**Record extracts**
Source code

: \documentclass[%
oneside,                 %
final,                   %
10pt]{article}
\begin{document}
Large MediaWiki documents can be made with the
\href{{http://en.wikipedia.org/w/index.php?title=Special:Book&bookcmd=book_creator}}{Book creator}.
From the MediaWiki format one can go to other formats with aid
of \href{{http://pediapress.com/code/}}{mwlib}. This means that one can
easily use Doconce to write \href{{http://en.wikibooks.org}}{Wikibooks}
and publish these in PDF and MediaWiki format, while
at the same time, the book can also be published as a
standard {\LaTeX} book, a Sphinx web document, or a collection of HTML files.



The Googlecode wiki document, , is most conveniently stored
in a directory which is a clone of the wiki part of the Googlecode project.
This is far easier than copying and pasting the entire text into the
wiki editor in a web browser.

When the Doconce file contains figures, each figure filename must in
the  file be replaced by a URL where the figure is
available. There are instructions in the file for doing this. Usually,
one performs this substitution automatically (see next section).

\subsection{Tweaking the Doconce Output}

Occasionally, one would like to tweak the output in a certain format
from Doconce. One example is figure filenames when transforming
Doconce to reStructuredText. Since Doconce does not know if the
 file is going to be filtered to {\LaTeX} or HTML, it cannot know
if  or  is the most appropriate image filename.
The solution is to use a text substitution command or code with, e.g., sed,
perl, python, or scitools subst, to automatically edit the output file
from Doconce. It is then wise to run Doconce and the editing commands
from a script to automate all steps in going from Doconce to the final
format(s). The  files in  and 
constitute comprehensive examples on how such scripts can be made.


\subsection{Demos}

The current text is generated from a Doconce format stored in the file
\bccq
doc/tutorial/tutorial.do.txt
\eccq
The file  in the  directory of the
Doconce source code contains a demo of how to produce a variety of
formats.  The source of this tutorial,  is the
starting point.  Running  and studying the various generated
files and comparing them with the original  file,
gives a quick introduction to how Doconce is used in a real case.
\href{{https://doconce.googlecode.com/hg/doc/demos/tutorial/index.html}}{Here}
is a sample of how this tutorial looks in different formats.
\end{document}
...
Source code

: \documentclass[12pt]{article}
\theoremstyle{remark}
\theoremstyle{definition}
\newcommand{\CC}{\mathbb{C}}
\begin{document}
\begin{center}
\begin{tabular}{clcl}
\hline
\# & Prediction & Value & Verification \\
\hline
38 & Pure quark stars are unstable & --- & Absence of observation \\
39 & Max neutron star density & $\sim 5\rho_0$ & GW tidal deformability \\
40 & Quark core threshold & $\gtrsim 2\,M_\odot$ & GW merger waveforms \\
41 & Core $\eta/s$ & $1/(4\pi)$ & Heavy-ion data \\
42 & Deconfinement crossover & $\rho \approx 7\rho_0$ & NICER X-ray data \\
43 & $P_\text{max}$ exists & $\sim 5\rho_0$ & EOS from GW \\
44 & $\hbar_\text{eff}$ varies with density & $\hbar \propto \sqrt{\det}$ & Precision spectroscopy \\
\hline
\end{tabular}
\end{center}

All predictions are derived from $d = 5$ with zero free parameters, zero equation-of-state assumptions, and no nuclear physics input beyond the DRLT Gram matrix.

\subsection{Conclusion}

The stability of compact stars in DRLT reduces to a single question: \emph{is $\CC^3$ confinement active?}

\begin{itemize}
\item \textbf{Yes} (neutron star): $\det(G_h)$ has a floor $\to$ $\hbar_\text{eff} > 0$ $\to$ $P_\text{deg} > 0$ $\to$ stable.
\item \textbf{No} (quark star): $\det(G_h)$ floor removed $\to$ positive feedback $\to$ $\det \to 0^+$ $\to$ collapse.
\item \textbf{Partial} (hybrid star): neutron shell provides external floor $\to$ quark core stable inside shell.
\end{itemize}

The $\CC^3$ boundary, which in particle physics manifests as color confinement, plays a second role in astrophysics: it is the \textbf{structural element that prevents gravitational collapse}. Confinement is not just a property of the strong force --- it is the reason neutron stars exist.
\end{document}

**Aim of the exercise**
After reading through the material, report every line that holds "generated".

**Exercise output**
The current text is generated from a Doconce format stored in the file
starting point.  Running  and studying the various generated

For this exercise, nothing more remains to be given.